OK first, this was fun and I recommend it.

The assignment was to write input programs that would be run on the collection of compilers submitted from the *previous* assignment. If results differed from a reference interpreter, that compiler was considered broken. The goal was to break as many things as possible.

The learning objective here was to learn how to read an informal spec and write test cases that are likely to exercise bugs. I think that worked. For many students it was clear they hadn't done this kind of task before and didn't really know where to start, which was surprising to me.

Students very quickly (like in hours) found overspecifications in the behavior of the interpreter and used it to "win", but I was able to adjust the interpreter and after the first day, that kind of exploit went away.

Many students did what I expected: they wrote small tests based on the assignment spec that broke a good chunk of the compilers. With some effort, they could get ~70-80 of the 133 compilers this way.

A few students wrote tests *not* guided by the assignment spec, but instead just wrote small examples drawn from the whole language. They found bugs in the starter code that was given to students, and thereby knocked out all 133 compilers.
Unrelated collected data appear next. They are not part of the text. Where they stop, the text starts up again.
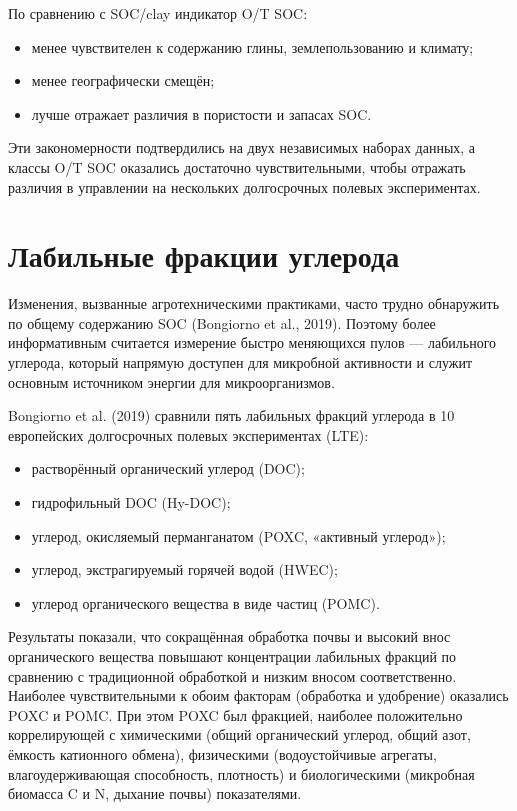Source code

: \documentclass[11pt,a4paper]{article}
\begin{document}
По сравнению с SOC/clay индикатор O/T SOC:
\begin{itemize}
  \item менее чувствителен к содержанию глины, землепользованию и климату;
  \item менее географически смещён;
  \item лучше отражает различия в пористости и запасах SOC.
\end{itemize}

Эти закономерности подтвердились на двух независимых наборах данных, а классы
O/T SOC оказались достаточно чувствительными, чтобы отражать различия в
управлении на нескольких долгосрочных полевых экспериментах.

\section{Лабильные фракции углерода}
\label{sec:labile}

Изменения, вызванные агротехническими практиками, часто трудно обнаружить по
общему содержанию SOC (Bongiorno et al., 2019). Поэтому более информативным считается
измерение быстро меняющихся пулов --- лабильного углерода, который напрямую
доступен для микробной активности и служит основным источником энергии для
микроорганизмов.

Bongiorno et al. (2019) сравнили пять лабильных фракций углерода в 10
европейских долгосрочных полевых экспериментах (LTE):
\begin{itemize}
  \item растворённый органический углерод (DOC);
  \item гидрофильный DOC (Hy-DOC);
  \item углерод, окисляемый перманганатом (POXC, «активный углерод»);
  \item углерод, экстрагируемый горячей водой (HWEC);
  \item углерод органического вещества в виде частиц (POMC).
\end{itemize}

Результаты показали, что сокращённая обработка почвы и высокий внос
органического вещества повышают концентрации лабильных фракций по сравнению
с традиционной обработкой и низким вносом соответственно. Наиболее
чувствительными к обоим факторам (обработка и удобрение) оказались POXC и
POMC. При этом POXC был фракцией, наиболее положительно коррелирующей с
химическими (общий органический углерод, общий азот, ёмкость катионного
обмена), физическими (водоустойчивые агрегаты, влагоудерживающая способность,
плотность) и биологическими (микробная биомасса C и N, дыхание почвы)
показателями.
\end{document}
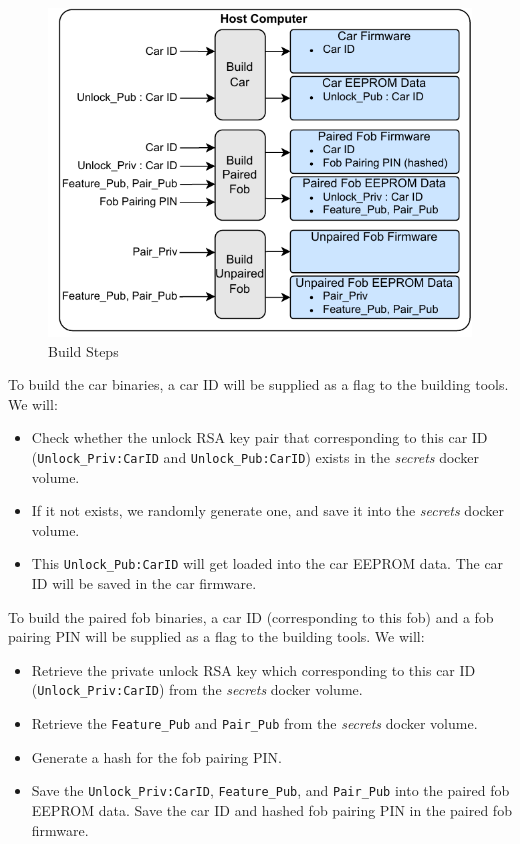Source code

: \documentclass[11pt,oneside,onecolumn,letterpaper]{article}
\begin{document}
\begin{figure}[!htbp]
	\begin{centering}
		\includegraphics[width = .6\textwidth]{pic/build_step.pdf}
		\caption{Build Steps}
		\label{fig:build_step}
	\end{centering}
\end{figure}

To build the car binaries, a car ID will be supplied as a flag to the building tools. We will:
\begin{itemize}
	\item Check whether the unlock RSA key pair that corresponding to this car ID (\verb|Unlock_Priv:CarID| and \verb|Unlock_Pub:CarID|) exists in the \textit{secrets} docker volume.
	\item If it not exists, we randomly generate one, and save it into the \textit{secrets} docker volume.
	\item This \verb|Unlock_Pub:CarID| will get loaded into the car EEPROM data. The car ID will be saved in the car firmware.
\end{itemize}

To build the paired fob binaries, a car ID (corresponding to this fob) and a fob pairing PIN will be supplied as a flag to the building tools. We will:
\begin{itemize}
	\item Retrieve the private unlock RSA key which corresponding to this car ID (\verb|Unlock_Priv:CarID|) from the \textit{secrets} docker volume.
	\item Retrieve the \verb|Feature_Pub| and \verb|Pair_Pub| from the \textit{secrets} docker volume.
	\item Generate a hash for the fob pairing PIN.
	\item Save the \verb|Unlock_Priv:CarID|, \verb|Feature_Pub|, and \verb|Pair_Pub| into the paired fob EEPROM data. Save the car ID and hashed fob pairing PIN in the paired fob firmware.
\end{itemize}
\end{document}
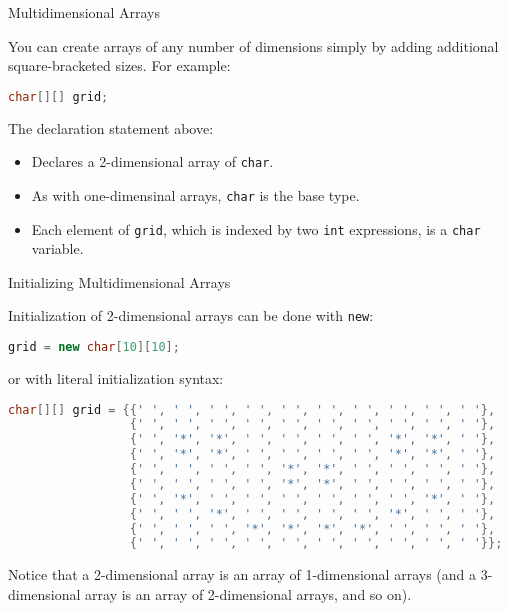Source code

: \documentclass[xcolor={table}]{beamer}
\author[Chris Simpkins] 
{Christopher Simpkins \\\texttt{chris.simpkins@gatech.edu}}
\institute[Georgia Tech] %
\date[CS 1331]{}
\title[\course] %
{\lesson}
\subtitle{}
\begin{document}
\begin{frame}
  \titlepage
\end{frame}


\begin{frame}[fragile]{Multidimensional Arrays}


You can create arrays of any number of dimensions simply by adding additional square-bracketed sizes.  For example:

\begin{lstlisting}[language=Java]
char[][] grid;
\end{lstlisting}
The declaration statement above:
\begin{itemize}
\item Declares a 2-dimensional array of  {\tt char}.
\item As with one-dimensinal arrays, {\tt char} is the base type.
\item Each element of {\tt grid}, which is indexed by two {\tt int} expressions, is a {\tt char} variable.
\end{itemize}


\end{frame}

\begin{frame}[fragile]{Initializing Multidimensional Arrays}


Initialization of 2-dimensional arrays can be done with {\tt new}:
\begin{lstlisting}[language=Java]
grid = new char[10][10];
\end{lstlisting}

or with literal initialization syntax:
\begin{lstlisting}[language=Java]
char[][] grid = {{' ', ' ', ' ', ' ', ' ', ' ', ' ', ' ', ' ', ' '},
                 {' ', ' ', ' ', ' ', ' ', ' ', ' ', ' ', ' ', ' '},
                 {' ', '*', '*', ' ', ' ', ' ', ' ', '*', '*', ' '},
                 {' ', '*', '*', ' ', ' ', ' ', ' ', '*', '*', ' '},
                 {' ', ' ', ' ', ' ', '*', '*', ' ', ' ', ' ', ' '},
                 {' ', ' ', ' ', ' ', '*', '*', ' ', ' ', ' ', ' '},
                 {' ', '*', ' ', ' ', ' ', ' ', ' ', ' ', '*', ' '},
                 {' ', ' ', '*', ' ', ' ', ' ', ' ', '*', ' ', ' '},
                 {' ', ' ', ' ', '*', '*', '*', '*', ' ', ' ', ' '},
                 {' ', ' ', ' ', ' ', ' ', ' ', ' ', ' ', ' ', ' '}};
\end{lstlisting}

Notice that a 2-dimensional array is an array of 1-dimensional arrays (and a 3-dimensional array is an array of 2-dimensional arrays, and so on).

\end{frame}
\end{document}
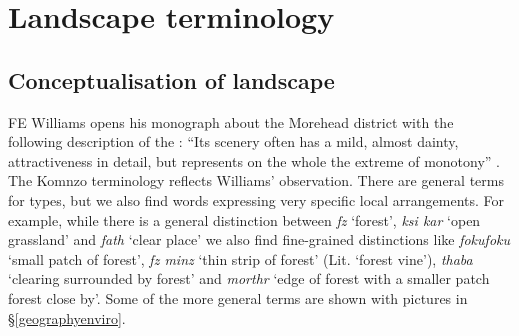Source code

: \section{Landscape terminology}\label{landscapeterminology}

\subsection{Conceptualisation of landscape}\label{cncptlndscp}

FE Williams opens his monograph about the Morehead district with the following description of the : ``Its scenery often has a mild, almost dainty, attractiveness in detail, but represents on the whole the extreme of monotony'' \citep[1]{Williams:1936transfly}. The Komnzo terminology reflects Williams' observation. There are general terms for  types, but we also find words expressing very specific local arrangements. For example, while there is a general distinction between \emph{fz} `forest', \emph{ksi kar} `open grassland' and \emph{fath} `clear place' we also find fine-grained distinctions like \emph{fokufoku} `small patch of forest', \emph{fz minz} `thin strip of forest' (Lit. `forest vine'), \emph{thaba} `clearing surrounded by forest' and \emph{morthr} `edge of forest with a smaller patch forest close by'. Some of the more general terms are shown with pictures in \S{}\ref{geographyenviro}.\\

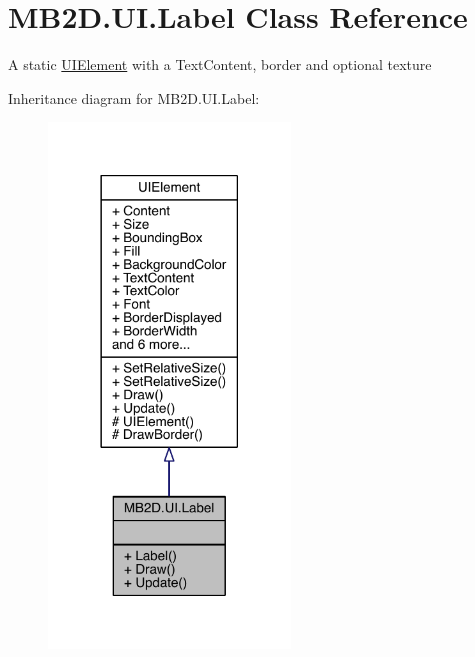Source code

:\hypertarget{class_m_b2_d_1_1_u_i_1_1_label}{}\section{M\+B2\+D.\+U\+I.\+Label Class Reference}
\label{class_m_b2_d_1_1_u_i_1_1_label}


A static \hyperlink{class_m_b2_d_1_1_u_i_1_1_u_i_element}{U\+I\+Element} with a Text\+Content, border and optional texture  




Inheritance diagram for M\+B2\+D.\+U\+I.\+Label\+:\nopagebreak
\begin{figure}[H]
\begin{center}
\leavevmode
\includegraphics[width=182pt]{class_m_b2_d_1_1_u_i_1_1_label__inherit__graph}
\end{center}
\end{figure}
One student found a bug in the parser which in two characters broke all the compilers!

Another student found a bug in the run-time system which read some memory as a uint, when it should've been int.

I look forward to refining and iterating on this in the future.

Almost forgot: having a leaderboard made this more of a game, which I think really helped.

@dvanhorn this is brilliant - I already knew it took three iterations to get an assignment right, because actual students will break the first two in non-trivial ways, but getting them to do it on purpose is smart.

Do you worry that the students doing the two assignments will collude with each other (e.g., with themself)?

@ccshan Nobody knew about the second part (me included) until after the first part was complete.

@dvanhorn Haha "me included". Do you worry about the future? Maybe use this semester's first part for next semester's second part?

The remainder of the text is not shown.